_Work instruction_: Start at the line holding "A. Colantonio II". Write out that line and each one after it to the end of the data, unchanged.

Collected data:

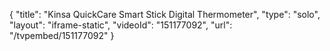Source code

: {
    "title": "Kinsa QuickCare Smart Stick Digital Thermometer",
    "type": "solo",
    "layout": "iframe-static",
    "videoId": "151177092",
    "url": "\/tvpembed\/151177092"
}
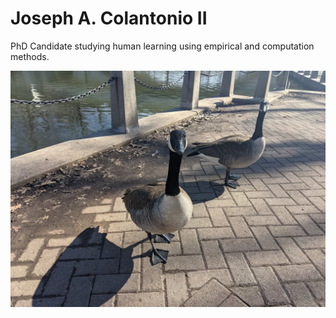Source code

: # Joseph A. Colantonio II


PhD Candidate studying human learning using empirical and computation methods.

![The geese from the park!](/assets/images/geese.jpg)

_Solution for this task_:
: # Joseph A. Colantonio II


PhD Candidate studying human learning using empirical and computation methods.

![The geese from the park!](/assets/images/geese.jpg)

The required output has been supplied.